Would you write out, exactly as they stand, all lines from the one containing "- Done with: INSERT INTO users" through the end of the listing below, and only those?

*** Data supplied Section Begins ***

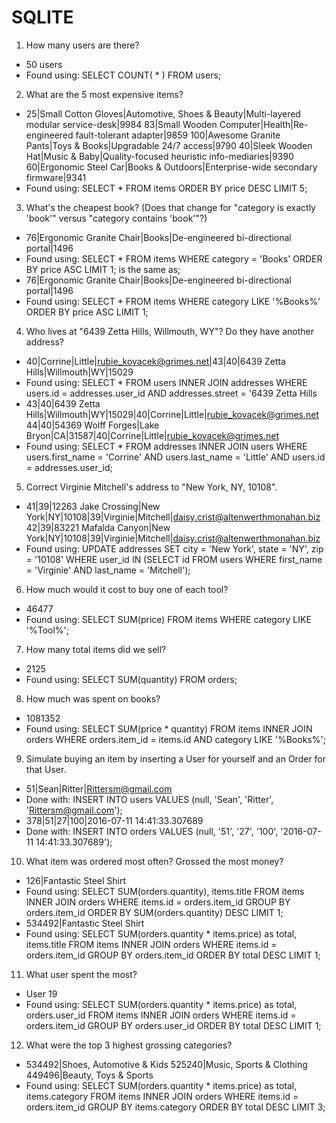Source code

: # SQLITE

1. How many users are there?
  - 50 users
  - Found using: SELECT COUNT( * ) FROM users;

2. What are the 5 most expensive items?
  - 25|Small Cotton Gloves|Automotive, Shoes & Beauty|Multi-layered modular service-desk|9984
    83|Small Wooden Computer|Health|Re-engineered fault-tolerant adapter|9859
    100|Awesome Granite Pants|Toys & Books|Upgradable 24/7 access|9790
    40|Sleek Wooden Hat|Music & Baby|Quality-focused heuristic info-mediaries|9390
    60|Ergonomic Steel Car|Books & Outdoors|Enterprise-wide secondary firmware|9341
  - Found using: SELECT * FROM items ORDER BY price DESC LIMIT 5;

3. What's the cheapest book? (Does that change for "category is exactly 'book'" versus "category contains 'book'"?)
  - 76|Ergonomic Granite Chair|Books|De-engineered bi-directional portal|1496
  - Found using: SELECT * FROM items WHERE category = 'Books' ORDER BY price ASC LIMIT 1;
      is the same as;  
  - 76|Ergonomic Granite Chair|Books|De-engineered bi-directional portal|1496
  - Found using: SELECT * FROM items WHERE category LIKE '%Books%' ORDER BY price ASC LIMIT 1;

4. Who lives at "6439 Zetta Hills, Willmouth, WY"? Do they have another address?
  - 40|Corrine|Little|rubie_kovacek@grimes.net|43|40|6439 Zetta Hills|Willmouth|WY|15029
  - Found using: SELECT * FROM users INNER JOIN addresses WHERE users.id = addresses.user_id AND addresses.street = '6439 Zetta Hills
  - 43|40|6439 Zetta Hills|Willmouth|WY|15029|40|Corrine|Little|rubie_kovacek@grimes.net
    44|40|54369 Wolff Forges|Lake Bryon|CA|31587|40|Corrine|Little|rubie_kovacek@grimes.net
  - Found using: SELECT * FROM addresses INNER JOIN users WHERE users.first_name = 'Corrine' AND users.last_name = 'Little' AND users.id = addresses.user_id;  

5. Correct Virginie Mitchell's address to "New York, NY, 10108".
  - 41|39|12263 Jake Crossing|New York|NY|10108|39|Virginie|Mitchell|daisy.crist@altenwerthmonahan.biz
    42|39|83221 Mafalda Canyon|New York|NY|10108|39|Virginie|Mitchell|daisy.crist@altenwerthmonahan.biz
  - Found using: UPDATE addresses SET city = 'New York', state = 'NY', zip = '10108' WHERE user_id IN (SELECT id FROM users WHERE first_name = 'Virginie' AND last_name = 'Mitchell');  

6. How much would it cost to buy one of each tool?
  - 46477
  - Found using: SELECT SUM(price) FROM items WHERE category LIKE '%Tool%';

7. How many total items did we sell?
  - 2125
  - Found using: SELECT SUM(quantity) FROM orders;

8. How much was spent on books?
  - 1081352
  - Found using: SELECT SUM(price * quantity) FROM items INNER JOIN orders WHERE orders.item_id = items.id AND category LIKE '%Books%';

9. Simulate buying an item by inserting a User for yourself and an Order for that User.
  - 51|Sean|Ritter|Rittersm@gmail.com
  - Done with: INSERT INTO users VALUES (null, 'Sean', 'Ritter', 'Rittersm@gmail.com');
  - 378|51|27|100|2016-07-11 14:41:33.307689
  - Done with: INSERT INTO orders VALUES (null, '51', '27', '100', '2016-07-11 14:41:33.307689');

<!-- Adventure Mode -->

10. What item was ordered most often? Grossed the most money?
  - 126|Fantastic Steel Shirt
  - Found using: SELECT SUM(orders.quantity), items.title FROM items INNER JOIN orders  WHERE items.id = orders.item_id GROUP BY orders.item_id ORDER BY SUM(orders.quantity) DESC LIMIT 1;
  - 534492|Fantastic Steel Shirt
  - Found using: SELECT SUM(orders.quantity * items.price) as total, items.title FROM items INNER JOIN orders WHERE items.id = orders.item_id GROUP BY orders.item_id ORDER BY total DESC LIMIT 1;

11. What user spent the most?
 - User 19
 - Found using: SELECT SUM(orders.quantity * items.price) as total, orders.user_id FROM items INNER JOIN orders WHERE items.id = orders.item_id GROUP BY orders.user_id ORDER BY total DESC LIMIT 1;

12. What were the top 3 highest grossing categories?
  - 534492|Shoes, Automotive & Kids
    525240|Music, Sports & Clothing
    449496|Beauty, Toys & Sports
  - Found using: SELECT SUM(orders.quantity * items.price) as total, items.category FROM items INNER JOIN orders WHERE items.id = orders.item_id GROUP BY items.category ORDER BY total DESC LIMIT 3;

*** Data supplied Section Ends ***

• [Written answer]:
  - Done with: INSERT INTO users VALUES (null, 'Sean', 'Ritter', 'Rittersm@gmail.com');
  - 378|51|27|100|2016-07-11 14:41:33.307689
  - Done with: INSERT INTO orders VALUES (null, '51', '27', '100', '2016-07-11 14:41:33.307689');

<!-- Adventure Mode -->

10. What item was ordered most often? Grossed the most money?
  - 126|Fantastic Steel Shirt
  - Found using: SELECT SUM(orders.quantity), items.title FROM items INNER JOIN orders  WHERE items.id = orders.item_id GROUP BY orders.item_id ORDER BY SUM(orders.quantity) DESC LIMIT 1;
  - 534492|Fantastic Steel Shirt
  - Found using: SELECT SUM(orders.quantity * items.price) as total, items.title FROM items INNER JOIN orders WHERE items.id = orders.item_id GROUP BY orders.item_id ORDER BY total DESC LIMIT 1;

11. What user spent the most?
 - User 19
 - Found using: SELECT SUM(orders.quantity * items.price) as total, orders.user_id FROM items INNER JOIN orders WHERE items.id = orders.item_id GROUP BY orders.user_id ORDER BY total DESC LIMIT 1;

12. What were the top 3 highest grossing categories?
  - 534492|Shoes, Automotive & Kids
    525240|Music, Sports & Clothing
    449496|Beauty, Toys & Sports
  - Found using: SELECT SUM(orders.quantity * items.price) as total, items.category FROM items INNER JOIN orders WHERE items.id = orders.item_id GROUP BY items.category ORDER BY total DESC LIMIT 3;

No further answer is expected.